# THE PROBLEM
Take every line in the entries that includes the word "design" and copy it.

# INPUT DATA
○ ○ ○ ○

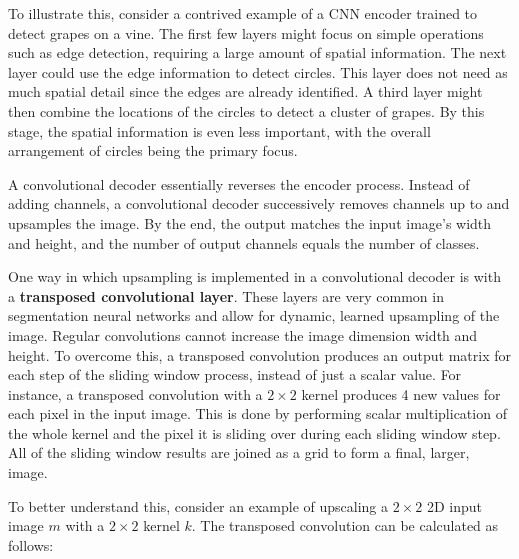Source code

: To illustrate this, consider a contrived example of a CNN encoder trained to detect grapes on a vine. The first few layers might focus on simple operations such as edge detection, requiring a large amount of spatial information. The next layer could use the edge information to detect circles. This layer does not need as much spatial detail since the edges are already identified. A third layer might then combine the locations of the circles to detect a cluster of grapes. By this stage, the spatial information is even less important, with the overall arrangement of circles being the primary focus.

A convolutional decoder essentially reverses the encoder process. Instead of adding channels, a convolutional decoder successively removes channels up to and upsamples the image. By the end, the output matches the input image's width and height, and the number of output channels equals the number of classes.

One way in which upsampling is implemented in a convolutional decoder is with a \textbf{transposed convolutional layer}. These layers are very common in segmentation neural networks and allow for dynamic, learned upsampling of the image. Regular convolutions cannot increase the image dimension width and height. To overcome this, a transposed convolution produces an output matrix for each step of the sliding window process, instead of just a scalar value. For instance, a transposed convolution with a $2 \times 2$ kernel produces 4 new values for each pixel in the input image. This is done by performing scalar multiplication of the whole kernel and the pixel it is sliding over during each sliding window step. All of the sliding window results are joined as a grid to form a final, larger, image.

To better understand this, consider an example of upscaling a $2 \times 2$ 2D input image $m$ with a $2 \times 2$ kernel $k$. The transposed convolution can be calculated as follows:

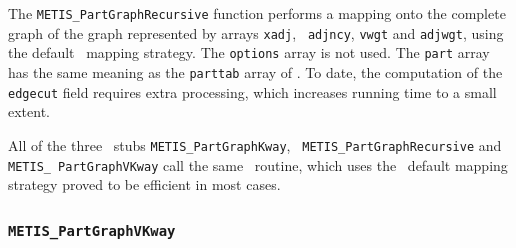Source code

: \begin{itemize}
\progdes

The {\tt METIS\_PartGraphRecursive} function performs a mapping onto
the complete graph of the graph represented by arrays {\tt xadj}, {\tt
adjncy}, {\tt vwgt} and {\tt adjwgt}, using the default \scotch\
mapping strategy. The {\tt options} array is not used. The {\tt part}
array has the same meaning as the {\tt parttab} array of \scotch. To
date, the computation of the {\tt edgecut} field requires extra
processing, which increases running time to a small extent.

All of the three \metis\ stubs
{\tt METIS\_\lbo Part\lbo Graph\lbo Kway}, {\tt
METIS\_\lbo Part\lbo Graph\lbo Recursive} and {\tt METIS\_\lbo
Part\lbo Graph\lbo VKway} call the same \scotch\ routine, which uses
the \scotch\ default mapping strategy proved to be efficient in most
cases.
\end{itemize}

\subsubsection{{\tt METIS\_PartGraphVKway}}

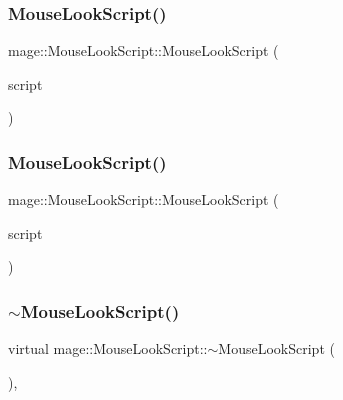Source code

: \subsubsection{\texorpdfstring{Mouse\+Look\+Script()}{MouseLookScript()}\hspace{0.1cm}{\footnotesize\ttfamily [2/3]}}
{\footnotesize\ttfamily mage\+::\+Mouse\+Look\+Script\+::\+Mouse\+Look\+Script (\begin{DoxyParamCaption}\item[{const \hyperlink{classmage_1_1_mouse_look_script}{Mouse\+Look\+Script} \&}]{script }\end{DoxyParamCaption})\hspace{0.3cm}{\ttfamily [delete]}}

\hypertarget{classmage_1_1_mouse_look_script_ab922490b99932e26d27e256a71db9905}{}\label{classmage_1_1_mouse_look_script_ab922490b99932e26d27e256a71db9905} 
\subsubsection{\texorpdfstring{Mouse\+Look\+Script()}{MouseLookScript()}\hspace{0.1cm}{\footnotesize\ttfamily [3/3]}}
{\footnotesize\ttfamily mage\+::\+Mouse\+Look\+Script\+::\+Mouse\+Look\+Script (\begin{DoxyParamCaption}\item[{\hyperlink{classmage_1_1_mouse_look_script}{Mouse\+Look\+Script} \&\&}]{script }\end{DoxyParamCaption})\hspace{0.3cm}{\ttfamily [default]}}

\hypertarget{classmage_1_1_mouse_look_script_afe4592321c71e9e64a9f355b1f9cd938}{}\label{classmage_1_1_mouse_look_script_afe4592321c71e9e64a9f355b1f9cd938} 
\subsubsection{\texorpdfstring{$\sim$\+Mouse\+Look\+Script()}{~MouseLookScript()}}
{\footnotesize\ttfamily virtual mage\+::\+Mouse\+Look\+Script\+::$\sim$\+Mouse\+Look\+Script (\begin{DoxyParamCaption}{ }\end{DoxyParamCaption})\hspace{0.3cm}{\ttfamily [virtual]}, {\ttfamily [default]}}



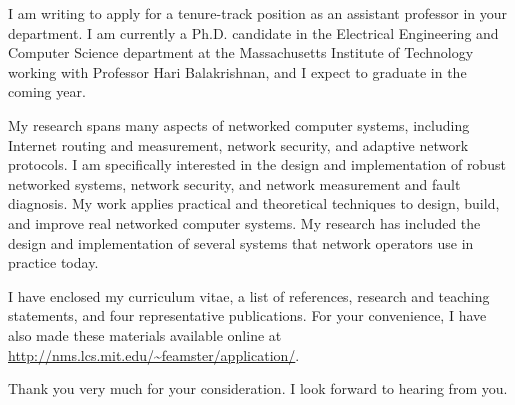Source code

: 
I am writing to apply for a tenure-track position as an assistant
professor in your department.  I am currently a Ph.D. candidate in the
Electrical Engineering and Computer Science department at the
Massachusetts Institute of Technology working with Professor Hari
Balakrishnan, and I expect to graduate in the coming year.

My research spans many aspects of networked computer systems, including
Internet routing and measurement, network security, and adaptive network
protocols.  I am specifically interested in the design and
implementation of robust networked systems, network security, and
network measurement and fault diagnosis.  My work applies practical and
theoretical techniques to design, build, and improve real networked
computer systems. My research has included the design and implementation of
several systems that network operators use in practice today.

I have enclosed my curriculum vitae, a list of references, research and
teaching statements, and four representative publications.  For your
convenience, I have also made these materials available online at
\url{http://nms.lcs.mit.edu/~feamster/application/}. 

Thank you very much for your consideration.  I look forward to hearing
from you.
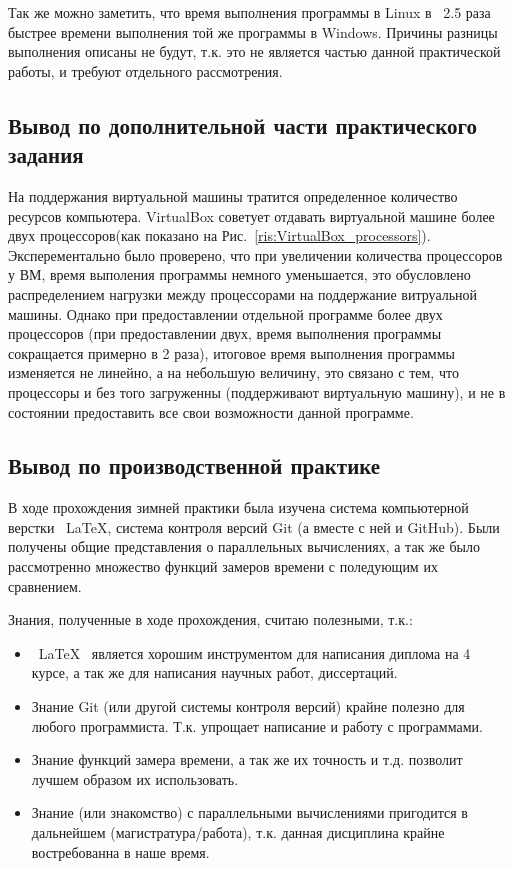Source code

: \documentclass{article}
\begin{document}
				Так же можно заметить, что время выполнения программы в Linux в ~2.5 раза быстрее времени выполнения той же 					программы в Windows. Причины разницы выполнения описаны не будут, т.к. это не является частью данной практической 					работы, и требуют отдельного рассмотрения.
		\subsection{Вывод по дополнительной части практического задания}
				На поддержания виртуальной машины тратится определенное количество ресурсов компьютера. VirtualBox советует 					отдавать виртуальной машине более двух процессоров(как показано на Рис.~\ref{ris:VirtualBox_processors}). 							Эксперементально было проверено, что при увеличении количества процессоров у ВМ, время выполения программы немного 					уменьшается, это обусловлено распределением нагрузки между процессорами на поддержание витруальной машины. Однако при 			предоставлении отдельной программе более  двух процессоров (при предоставлении двух, время выполнения программы 					сокращается примерно в 2 раза), итоговое время выполнения программы изменяется не линейно, а на небольшую величину, 				это связано с тем, что процессоры и без того загруженны (поддерживают виртуальную машину), и не в состоянии 						предоставить все свои возможности данной программе. 
	\newpage
		\subsection{Вывод по производственной практике}
			В ходе прохождения зимней практики была изучена система компьютерной верстки ~\LaTeX, система контроля версий Git (а 			вместе с ней и GitHub). Были получены общие представления о параллельных вычислениях, а так же было рассмотренно 					множество функций замеров времени с поледующим их сравнением. 
		
			Знания, полученные в ходе прохождения, считаю полезными, т.к.:
		\begin{itemize}
			\item ~\LaTeX~ является хорошим инструментом для написания диплома на 4 курсе, а так же для написания научных 						работ, диссертаций.  
			\item Знание Git (или другой системы контроля версий) крайне полезно для любого программиста. Т.к. упрощает 						написание и работу с программами.
			\item Знание функций замера времени, а так же их точность и т.д. позволит лучшем образом их использовать.
			\item Знание (или знакомство) с параллельными вычислениями пригодится в дальнейшем (магистратура/работа), т.к. 						данная дисциплина крайне востребованна в наше время.
		\end{itemize}
	
\end{document}
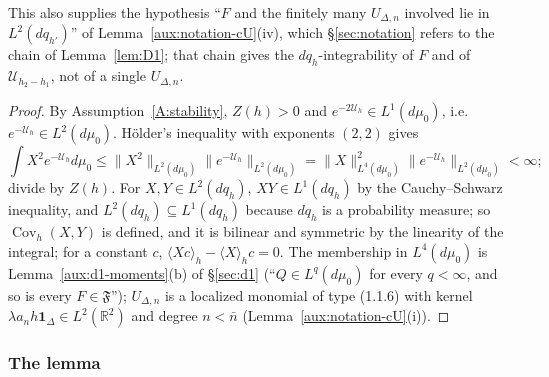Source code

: \documentclass[11pt,a4paper]{article}
\theoremstyle{plain}
\theoremstyle{definition}
\theoremstyle{plain}
\theoremstyle{definition}
\newcommand{\R}{\mathbb{R}}
\DeclareMathOperator{\Cov}{Cov}
\newcommand{\ev}[2]{\langle #1\rangle_{#2}}            %
\newcommand{\Uc}{\mathcal U}
\newcommand{\dmu}{d\mu_0}
\begin{document}
This also supplies the hypothesis ``$F$ and the finitely many $U_{\Delta,n}$ involved lie in
$L^2(dq_{h'})$'' of Lemma~\ref{aux:notation-cU}(iv), which \S\ref{sec:notation} refers to the
chain of Lemma~\ref{lem:D1}; that chain gives the $dq_h$-integrability of $F$ and of
$\Uc_{h_2-h_1}$, not of a single $U_{\Delta,n}$.

\begin{proof}
By Assumption~\ref{A:stability}, $Z(h)>0$ and $e^{-2\Uc_h}\in L^1(\dmu)$, i.e.\
$e^{-\Uc_h}\in L^2(\dmu)$.  H\"older's inequality with exponents $(2,2)$ gives
\[
 \int X^2e^{-\Uc_h}\dmu\le\|X^2\|_{L^2(\dmu)}\|e^{-\Uc_h}\|_{L^2(\dmu)}
 =\|X\|_{L^4(\dmu)}^2\|e^{-\Uc_h}\|_{L^2(\dmu)}<\infty ;
\]
divide by $Z(h)$.  For $X,Y\in L^2(dq_h)$, $XY\in L^1(dq_h)$
by the Cauchy--Schwarz inequality, and $L^2(dq_h)\subseteq L^1(dq_h)$ because $dq_h$ is a
probability measure; so $\Cov_h(X,Y)$ is defined, and it is bilinear and symmetric by the
linearity of the integral; for a constant $c$, $\ev{Xc}{h}-\ev{X}{h}c=0$.  The membership in
$L^4(\dmu)$ is Lemma~\ref{aux:d1-moments}(b) of \S\ref{sec:d1} (``$Q\in L^q(\dmu)$ for every
$q<\infty$, and so is every $F\in\mathfrak F$''); $U_{\Delta,n}$ is a localized monomial of type
(1.1.6) with kernel $\lambda a_nh\mathbf 1_\Delta\in L^2(\R^2)$ and degree $n<\bar n$
(Lemma~\ref{aux:notation-cU}(i)).
\end{proof}

\subsubsection{The lemma}\label{sub:d2-lemma}
\end{document}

○ ○ ○ ○

# OUTPUT BELOW
protocols.  I am specifically interested in the design and
theoretical techniques to design, build, and improve real networked
computer systems. My research has included the design and implementation of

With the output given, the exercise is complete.